Ensemble을 하는 수학적인 이유(bias와 variance)와 관련된 여러가지 기법에 대한 내용은 추후 다룰 예정.

XGBoost는 classification(분류)와 regression(회귀) 문제에 모두 적용 가능하다.

XGBoost의 (general) parameter들 중 하나인 'booster'를 통해서 분류 또는 회귀를 위한 모델을 선택할 수 있다. (default 값은 gbtree)

(이외의 parameter들은 https://xgboost.readthedocs.io/en/latest/parameter.html을 참고)

booster의 종류에는 세가지가 있는데, 이는 아래와 같다.

gbtree	decision tree based model들을 이용	-
gblinear	linear function들을 이용	-
dart	decision tree based model들을 이용	gbtree + dropout(overfitting을 막기 위한 기법 중 하나)

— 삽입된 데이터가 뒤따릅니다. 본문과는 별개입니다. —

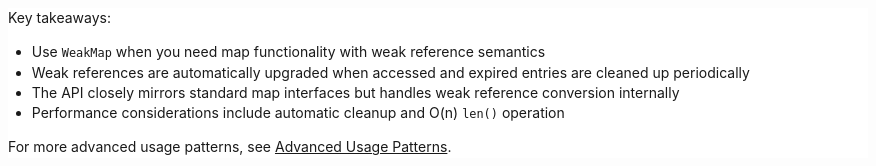 Key takeaways:

* Use `WeakMap` when you need map functionality with weak reference semantics
* Weak references are automatically upgraded when accessed and expired entries are cleaned up periodically
* The API closely mirrors standard map interfaces but handles weak reference conversion internally
* Performance considerations include automatic cleanup and O(n) `len()` operation

For more advanced usage patterns, see [Advanced Usage Patterns](/Starry-OS/weak-map/3.2-advanced-usage-patterns).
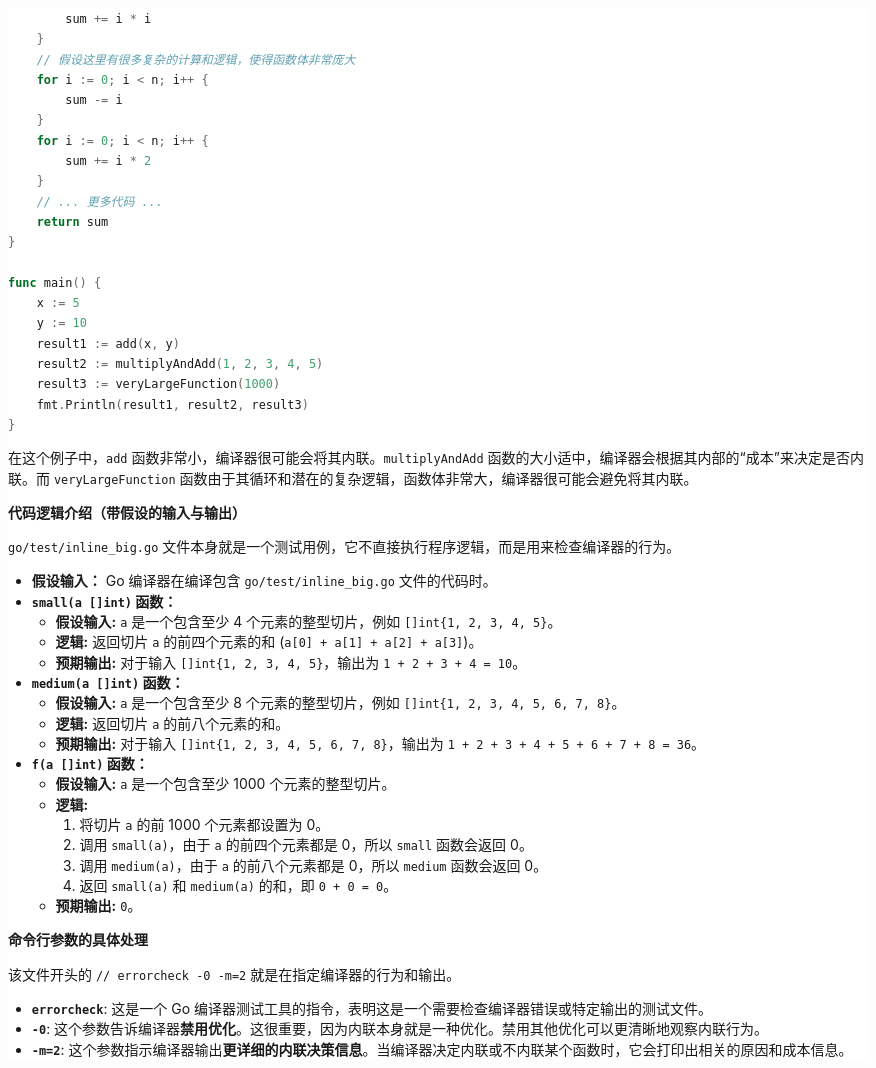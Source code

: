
 ```go
		sum += i * i
	}
	// 假设这里有很多复杂的计算和逻辑，使得函数体非常庞大
	for i := 0; i < n; i++ {
		sum -= i
	}
	for i := 0; i < n; i++ {
		sum += i * 2
	}
	// ... 更多代码 ...
	return sum
}

func main() {
	x := 5
	y := 10
	result1 := add(x, y)
	result2 := multiplyAndAdd(1, 2, 3, 4, 5)
	result3 := veryLargeFunction(1000)
	fmt.Println(result1, result2, result3)
}
```

在这个例子中，`add` 函数非常小，编译器很可能会将其内联。`multiplyAndAdd` 函数的大小适中，编译器会根据其内部的“成本”来决定是否内联。而 `veryLargeFunction` 函数由于其循环和潜在的复杂逻辑，函数体非常大，编译器很可能会避免将其内联。

**代码逻辑介绍（带假设的输入与输出）**

`go/test/inline_big.go` 文件本身就是一个测试用例，它不直接执行程序逻辑，而是用来检查编译器的行为。

* **假设输入：**  Go 编译器在编译包含 `go/test/inline_big.go` 文件的代码时。
* **`small(a []int)` 函数：**
    * **假设输入:** `a` 是一个包含至少 4 个元素的整型切片，例如 `[]int{1, 2, 3, 4, 5}`。
    * **逻辑:** 返回切片 `a` 的前四个元素的和 (`a[0] + a[1] + a[2] + a[3]`)。
    * **预期输出:** 对于输入 `[]int{1, 2, 3, 4, 5}`，输出为 `1 + 2 + 3 + 4 = 10`。
* **`medium(a []int)` 函数：**
    * **假设输入:** `a` 是一个包含至少 8 个元素的整型切片，例如 `[]int{1, 2, 3, 4, 5, 6, 7, 8}`。
    * **逻辑:** 返回切片 `a` 的前八个元素的和。
    * **预期输出:** 对于输入 `[]int{1, 2, 3, 4, 5, 6, 7, 8}`，输出为 `1 + 2 + 3 + 4 + 5 + 6 + 7 + 8 = 36`。
* **`f(a []int)` 函数：**
    * **假设输入:** `a` 是一个包含至少 1000 个元素的整型切片。
    * **逻辑:**
        1. 将切片 `a` 的前 1000 个元素都设置为 0。
        2. 调用 `small(a)`，由于 `a` 的前四个元素都是 0，所以 `small` 函数会返回 0。
        3. 调用 `medium(a)`，由于 `a` 的前八个元素都是 0，所以 `medium` 函数会返回 0。
        4. 返回 `small(a)` 和 `medium(a)` 的和，即 `0 + 0 = 0`。
    * **预期输出:** `0`。

**命令行参数的具体处理**

该文件开头的 `// errorcheck -0 -m=2` 就是在指定编译器的行为和输出。

* **`errorcheck`**:  这是一个 Go 编译器测试工具的指令，表明这是一个需要检查编译器错误或特定输出的测试文件。
* **`-0`**:  这个参数告诉编译器**禁用优化**。这很重要，因为内联本身就是一种优化。禁用其他优化可以更清晰地观察内联行为。
* **`-m=2`**: 这个参数指示编译器输出**更详细的内联决策信息**。当编译器决定内联或不内联某个函数时，它会打印出相关的原因和成本信息。

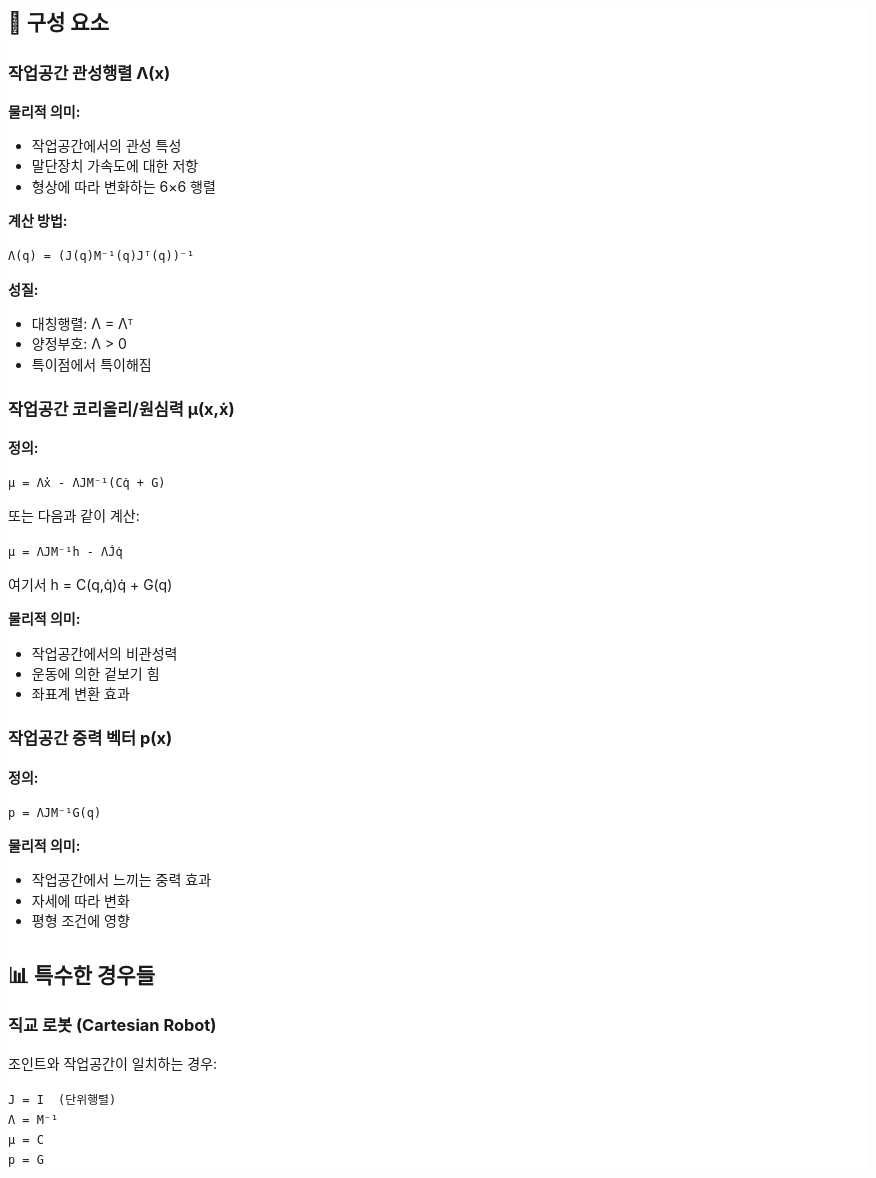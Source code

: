 ## 🎯 구성 요소

### 작업공간 관성행렬 Λ(x)
**물리적 의미:**
- 작업공간에서의 관성 특성
- 말단장치 가속도에 대한 저항
- 형상에 따라 변화하는 6×6 행렬

**계산 방법:**
```
Λ(q) = (J(q)M⁻¹(q)Jᵀ(q))⁻¹
```

**성질:**
- 대칭행렬: Λ = Λᵀ
- 양정부호: Λ > 0
- 특이점에서 특이해짐

### 작업공간 코리올리/원심력 μ(x,ẋ)
**정의:**
```
μ = Λ̇ẋ - ΛJM⁻¹(Cq̇ + G)
```

또는 다음과 같이 계산:
```
μ = ΛJM⁻¹h - ΛJ̇q̇
```

여기서 h = C(q,q̇)q̇ + G(q)

**물리적 의미:**
- 작업공간에서의 비관성력
- 운동에 의한 겉보기 힘
- 좌표계 변환 효과

### 작업공간 중력 벡터 p(x)
**정의:**
```
p = ΛJM⁻¹G(q)
```

**물리적 의미:**
- 작업공간에서 느끼는 중력 효과
- 자세에 따라 변화
- 평형 조건에 영향

## 📊 특수한 경우들

### 직교 로봇 (Cartesian Robot)
조인트와 작업공간이 일치하는 경우:
```
J = I  (단위행렬)
Λ = M⁻¹
μ = C
p = G
```
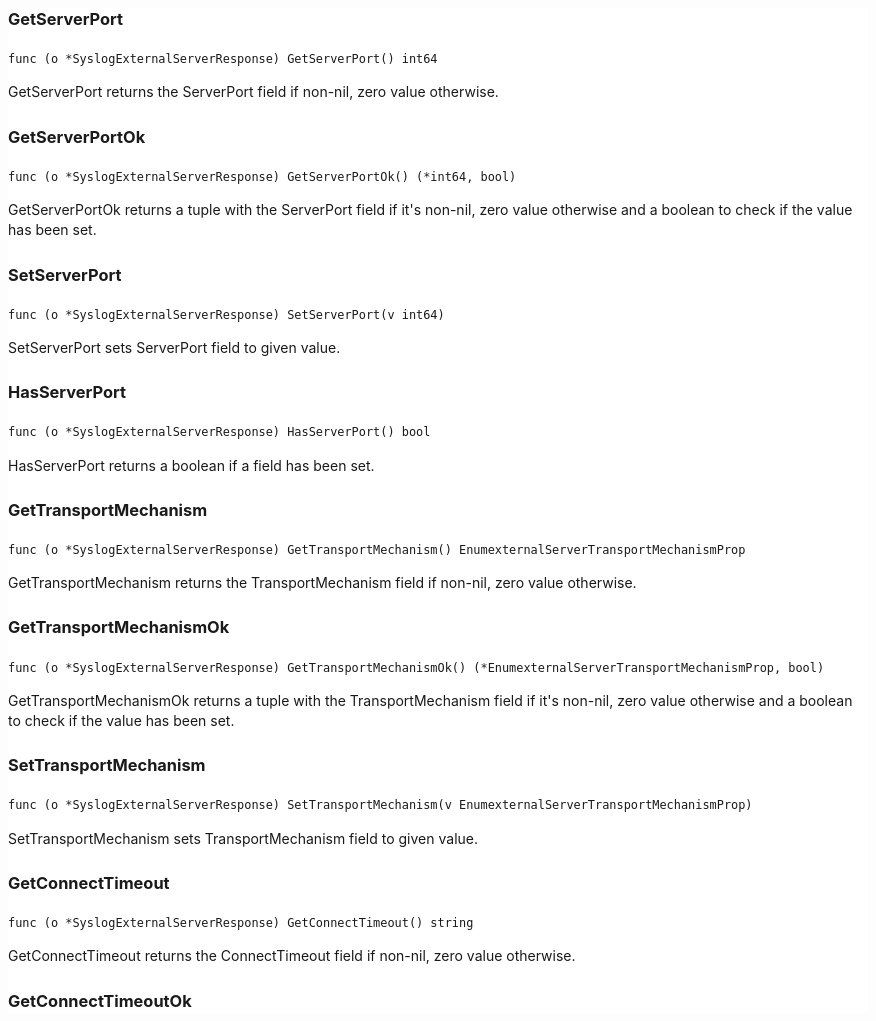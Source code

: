 
### GetServerPort

`func (o *SyslogExternalServerResponse) GetServerPort() int64`

GetServerPort returns the ServerPort field if non-nil, zero value otherwise.

### GetServerPortOk

`func (o *SyslogExternalServerResponse) GetServerPortOk() (*int64, bool)`

GetServerPortOk returns a tuple with the ServerPort field if it's non-nil, zero value otherwise
and a boolean to check if the value has been set.

### SetServerPort

`func (o *SyslogExternalServerResponse) SetServerPort(v int64)`

SetServerPort sets ServerPort field to given value.

### HasServerPort

`func (o *SyslogExternalServerResponse) HasServerPort() bool`

HasServerPort returns a boolean if a field has been set.

### GetTransportMechanism

`func (o *SyslogExternalServerResponse) GetTransportMechanism() EnumexternalServerTransportMechanismProp`

GetTransportMechanism returns the TransportMechanism field if non-nil, zero value otherwise.

### GetTransportMechanismOk

`func (o *SyslogExternalServerResponse) GetTransportMechanismOk() (*EnumexternalServerTransportMechanismProp, bool)`

GetTransportMechanismOk returns a tuple with the TransportMechanism field if it's non-nil, zero value otherwise
and a boolean to check if the value has been set.

### SetTransportMechanism

`func (o *SyslogExternalServerResponse) SetTransportMechanism(v EnumexternalServerTransportMechanismProp)`

SetTransportMechanism sets TransportMechanism field to given value.


### GetConnectTimeout

`func (o *SyslogExternalServerResponse) GetConnectTimeout() string`

GetConnectTimeout returns the ConnectTimeout field if non-nil, zero value otherwise.

### GetConnectTimeoutOk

https://www.statworx.com/at/blog/xgboost-tree-vs-linear/에 따르면,

classification 문제에선 gbtree와 gblinear가 비슷한 성능을 보였고, regression 문제에선 gbtree 더 좋았다고 한다.

그러나 이는 특정 simulation 내에서 이루어진 것이므로, 일반화하긴 힘들 것 같다.

Python의 경우 보통, Learning API나 Scikit-Learn API (a.k.a Scikit-Learn Wrapper interface)를 통해 사용한다.

(이외에도 XGBoost 자체의 Core Library를 사용하는 방법 등이 있다. 자세한 내용은 아래 링크를 참고)

https://xgboost.readthedocs.io/en/latest/python/python_api.html

아래는 예시 코드이다.

import xgboost as xgb

# 1. Learning API 이용
# xgb.train()을 사용하면 된다.
model = xgb.train(params, dtrain, num_boost_round=10)

# 2. Scikit-Learn API 이용
# model을 선언하고, model.fit()을 하면 학습이 된다.

# for classification
model = xgb.XGBClassifier()

# for regression
model = xgb.XGBRegressor()

model.fit(train_X, train_y)

머신러닝 모델을 학습할 때, 학습에 있어서 그 방향성은 (오차를 나타내는) objective function의 값을 줄이는 방향으로 이루어진다.

즉, objective function이 최소화되는 방향으로 parameter들을 조정한다는 것이다.

XGBoost내에서 objective function은 모델의 예측값과 정답을 input으로 받아 gradient와 hessian을 return한다.

(~~이 부분도 추후 다른 포스트에서 다루겠습니다 ㅜㅜ 자세히 쓰려고 하니 끝이 없네요~~)

결국, objective function을 customizing 한다는 것은, gradient와 hessian을 우리 의도대로 바꿔주는 것을 의미한다.

(gradient를 한번 더 미분한 것이 hessian이므로, 엄밀하게 말한다면 본 함수의 꼴을 목적에 맞게 바꿔주는 것이다.)

Evaluation Function은 학습 과정에는 영향을 미치지 않고, 학습 후 모델의 성능 평가를 위해 쓰이는 함수를 의미한다.

자주 사용하는 예시로 recall, specificity, precision, f1-score, AUC, MSE, MAE, R², Adjusted R² 등이 있다.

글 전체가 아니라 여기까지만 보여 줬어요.